然后好汉歌取代了他们之前那些乱七八糟的歌曲,在京城的街道回荡。
浩浩荡荡的队伍继续向前,很快到达第三家倒霉的,这里甚至已经有大批得到消息的百姓在等着了,倒是大门紧闭,可以听到里面有忙碌的声音,应该是在堵门。这个是安乡伯第,靖难功臣张兴后代,目前的安乡伯是张光灿,原本历史上也是被李自成杀了的,或者也可能是刘宗敏夹死的。不得不说明年这天街踏尽公卿骨的盛况,如果不发生的话,还是太令人遗憾了……
“这就是你们找的忠义?”
距离不远的一处小楼上,一个红袍官站在杨观光身旁冷笑道。
而他们看着的地方,杨丰正试图举起一块巨石。
不过有点沉。
“给我鼓鼓劲!”
杨丰喊道。
“杨生员威武!”
……
周围一片喊声。
然后杨丰大吼一声,猛然将这块不下五百斤的巨石抱起,在周围发疯般的吼声中像那些大力士比赛的家伙般,一点点将其抱到胸前,然后放在上马石上,这才将其向上举起,俨然指环王里攻城的食人妖般走向前面墙壁。

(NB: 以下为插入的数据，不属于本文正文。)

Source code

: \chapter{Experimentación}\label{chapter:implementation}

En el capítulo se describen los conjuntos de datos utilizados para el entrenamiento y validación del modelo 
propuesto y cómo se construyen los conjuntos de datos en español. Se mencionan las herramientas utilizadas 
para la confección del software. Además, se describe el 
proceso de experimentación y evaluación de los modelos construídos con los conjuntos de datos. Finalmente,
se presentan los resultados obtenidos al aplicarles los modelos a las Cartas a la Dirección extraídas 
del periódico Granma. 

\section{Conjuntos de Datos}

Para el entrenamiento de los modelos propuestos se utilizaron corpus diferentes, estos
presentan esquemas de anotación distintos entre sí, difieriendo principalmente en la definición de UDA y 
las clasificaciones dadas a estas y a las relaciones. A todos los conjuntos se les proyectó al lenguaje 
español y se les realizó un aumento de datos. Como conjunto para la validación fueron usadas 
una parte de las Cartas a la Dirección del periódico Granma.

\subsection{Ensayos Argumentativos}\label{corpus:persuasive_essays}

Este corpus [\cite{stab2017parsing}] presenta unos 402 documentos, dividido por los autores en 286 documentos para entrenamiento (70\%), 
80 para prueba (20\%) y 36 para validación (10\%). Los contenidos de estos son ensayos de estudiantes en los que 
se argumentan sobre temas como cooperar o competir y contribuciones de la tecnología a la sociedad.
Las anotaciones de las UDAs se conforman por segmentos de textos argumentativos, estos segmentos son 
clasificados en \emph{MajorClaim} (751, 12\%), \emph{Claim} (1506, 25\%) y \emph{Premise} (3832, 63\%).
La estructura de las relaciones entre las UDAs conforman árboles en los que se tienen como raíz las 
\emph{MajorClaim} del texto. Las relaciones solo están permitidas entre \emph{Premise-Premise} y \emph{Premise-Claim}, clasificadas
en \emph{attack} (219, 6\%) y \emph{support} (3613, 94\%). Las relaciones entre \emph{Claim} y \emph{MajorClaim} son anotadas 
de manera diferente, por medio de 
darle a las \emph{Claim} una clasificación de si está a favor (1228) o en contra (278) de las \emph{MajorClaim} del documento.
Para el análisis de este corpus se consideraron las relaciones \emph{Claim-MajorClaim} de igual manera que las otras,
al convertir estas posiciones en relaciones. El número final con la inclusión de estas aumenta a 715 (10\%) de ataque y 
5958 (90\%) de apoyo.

紧接着伴随疯狂的吼声,猛然抛向墙壁,青砖的墙壁瞬间被砸开一个大窟窿,下一刻早就准备好的青壮们蜂拥而上,伴着他们有节奏的撞击,本来就遭受重创的墙壁轰然倒塌……
“若非如此悍勇无敌,我山东早就被建虏杀成白地了,此刻别说他还是我山东世家子,府学生员,就算是妖魔,只要能继续保我山东不再遭建虏屠戮,那我们也照样认他。抢几个勋贵有什么大不了,几万两银子又算什么,诸城臧氏一门死亡过半,阖城被抢的银子上百万,只要别让我杨家再落得臧家这般下场,他就是妖魔我也认了。”
杨观光冷笑道。
他和张忻这些山东官员才不在乎呢!
抢勋贵?
抢的好啊!
要不是没有杨丰的能力,他们也都想一起抢呢!
这些勋贵是北方最有钱的一群人,也是最守财奴的一群,但凡他们真正忠心,能拿出点银子帮朝廷,说不定大明还不至于落到今天呢,现在抢他们的银子是大快人心。

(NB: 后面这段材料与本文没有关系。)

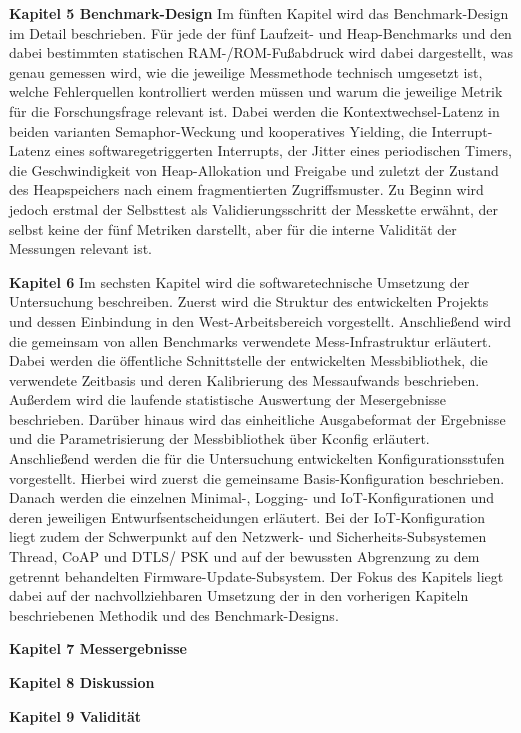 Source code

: \textbf{Kapitel 5 Benchmark-Design }Im fünften Kapitel wird das Benchmark-Design im Detail\textbf{ }beschrieben.\textbf{ }Für jede der fünf Laufzeit- und Heap-Benchmarks und den dabei bestimmten statischen RAM-/ROM-Fußabdruck wird dabei dargestellt, was genau gemessen wird, wie die jeweilige Messmethode technisch umgesetzt ist, welche Fehlerquellen kontrolliert werden müssen und warum die jeweilige Metrik für die Forschungsfrage relevant ist. Dabei werden die Kontextwechsel-Latenz in beiden varianten Semaphor-Weckung und kooperatives Yielding, die Interrupt-Latenz eines softwaregetriggerten Interrupts, der Jitter eines periodischen Timers, die Geschwindigkeit von Heap-Allokation und Freigabe und zuletzt der Zustand des Heapspeichers nach einem fragmentierten Zugriffsmuster. Zu Beginn wird jedoch erstmal der Selbsttest als Validierungsschritt der Messkette erwähnt, der selbst keine der fünf Metriken darstellt, aber für die interne Validität der Messungen relevant ist.\textbf{ }

\textbf{Kapitel 6 }Im sechsten Kapitel wird die softwaretechnische Umsetzung der Untersuchung beschreiben. Zuerst wird die Struktur des entwickelten Projekts und dessen Einbindung in den West-Arbeitsbereich vorgestellt. Anschließend wird die gemeinsam von allen Benchmarks verwendete Mess-Infrastruktur erläutert. Dabei werden die öffentliche Schnittstelle der entwickelten Messbibliothek, die verwendete Zeitbasis und deren Kalibrierung des Messaufwands beschrieben. Außerdem wird die laufende statistische Auswertung der Mesergebnisse beschrieben. Darüber hinaus wird das einheitliche Ausgabeformat der Ergebnisse und die Parametrisierung der Messbibliothek über Kconfig erläutert.\textbf{ }Anschließend werden die für die Untersuchung entwickelten Konfigurationsstufen vorgestellt. Hierbei wird zuerst die gemeinsame Basis-Konfiguration beschrieben. Danach werden die einzelnen Minimal-, Logging- und IoT-Konfigurationen und deren jeweiligen Entwurfsentscheidungen erläutert. Bei der IoT-Konfiguration liegt zudem der Schwerpunkt auf den Netzwerk- und Sicherheits-Subsystemen Thread, CoAP und DTLS/ PSK und auf der bewussten Abgrenzung zu dem getrennt behandelten Firmware-Update-Subsystem. Der Fokus des Kapitels liegt dabei auf der nachvollziehbaren Umsetzung der in den vorherigen Kapiteln beschriebenen Methodik und des Benchmark-Designs.

\textbf{Kapitel 7 Messergebnisse}

\textbf{Kapitel 8 Diskussion}

\textbf{Kapitel 9 Validität}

那人阴沉着脸,看着杨丰带着军民从倒塌的缺口蜂拥而入。
里面一群原本守在大门处的家奴混乱地跑过去阻拦,但杨丰随手抄起一根原本用来堵门但还没用上的木头,横在胸前瞬间横扫那些家奴,紧接着跟随他的军民们欢呼着在家奴身上踩过。里面一个贵公子吓得抱头尖叫着,蹲在墙角恍如团起的狗,但杨丰直冲他身旁,掐着后脖颈就拎起来……
“说,银子在哪儿?啊,不对,这是土匪的台词,我可是秀才,汝可知白银何在?”
杨丰那肆无忌惮的声音传来。
然后是同样肆无忌惮地哄笑。
“刁民,刁民!”
红袍恨恨地说道。
“刁民?
就算是刁民,他们又有何错?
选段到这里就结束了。